When using the archetypal pattern of the hero’s journey to structure a story, writers can carefully look through the elements and design their characters and story around those elements. This article is the 7th in a series that explains how to use the hero’s journey pattern in writing a story. Each article explains one or more elements of the journey. This one focuses on the element called Meeting with the Goddess.

The Goddess Defined

In his famous book The Hero with a Thousand Faces, Joseph Campbell says this of the goddess: “She is the incarnation of the promise of perfection; the soul’s assurance that, at the conclusion of its exile in a world of organized inadequacies, the bliss that once was known will be known again.”

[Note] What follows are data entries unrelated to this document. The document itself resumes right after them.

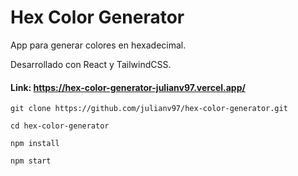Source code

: # Hex Color Generator

App para generar colores en hexadecimal.

Desarrollado con React y TailwindCSS.

#### Link: https://hex-color-generator-julianv97.vercel.app/

```
git clone https://github.com/julianv97/hex-color-generator.git

cd hex-color-generator

npm install

npm start
```
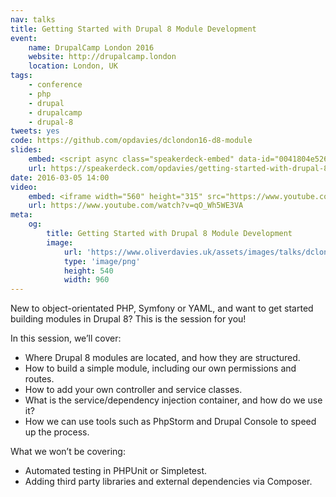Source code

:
 ```yaml
---
nav: talks
title: Getting Started with Drupal 8 Module Development
event:
    name: DrupalCamp London 2016
    website: http://drupalcamp.london
    location: London, UK
tags:
    - conference
    - php
    - drupal
    - drupalcamp
    - drupal-8
tweets: yes
code: https://github.com/opdavies/dclondon16-d8-module
slides:
    embed: <script async class="speakerdeck-embed" data-id="0041804e52664d12a8e31cd118264813" data-ratio="1.77777777777778" src="//speakerdeck.com/assets/embed.js"></script>
    url: https://speakerdeck.com/opdavies/getting-started-with-drupal-8-module-development
date: 2016-03-05 14:00
video:
    embed: <iframe width="560" height="315" src="https://www.youtube.com/embed/qO_Wh5WE3VA" frameborder="0" allowfullscreen></iframe>
    url: https://www.youtube.com/watch?v=qO_Wh5WE3VA
meta:
    og:
        title: Getting Started with Drupal 8 Module Development
        image:
            url: 'https://www.oliverdavies.uk/assets/images/talks/dclondon16.png'
            type: 'image/png'
            height: 540
            width: 960
---
```

New to object-orientated PHP, Symfony or YAML, and want to get started building modules in Drupal 8? This is the session for you!

In this session, we’ll cover:

* Where Drupal 8 modules are located, and how they are structured.
* How to build a simple module, including our own permissions and routes.
* How to add your own controller and service classes.
* What is the service/dependency injection container, and how do we use it?
* How we can use tools such as PhpStorm and Drupal Console to speed up the process.

What we won’t be covering:

* Automated testing in PHPUnit or Simpletest.
* Adding third party libraries and external dependencies via Composer.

This line shows the importance of this element in stories from around the world. The goddess is life itself and also “death of everything that dies.” In fact, Campbell notes, “The whole round of existence is accomplished within her sway, from birth, through adolescence, maturity, and senescence, to the grave.” The goddess is both the womb and the tomb.

Writing This Element into a Story

To meet with this woman or an idea or object that represents her is a test and an achievement for the hero. To ask advice of the goddess is to keep gaining the wisdom and experience needed to continue to meet the challenges and tasks ahead. In the Psyche and Eros myth, Psyche’s advice from Aphrodite helped her stay on her path and gain perspective on her hero’s journey.

A writer might benefit in brainstorming about this element by composing a letter to a goddess from the hero of the writer’s story. In this letter, the hero can pick a person or deity who has been or might still be that “promise of perfection” in his or her life. The character can ask the goddess what he or she yearns to know about the journey. The goddess can respond as she will. Doing a bit of research on a particular goddess will help the writer formulate the answers to his or her hero's questions.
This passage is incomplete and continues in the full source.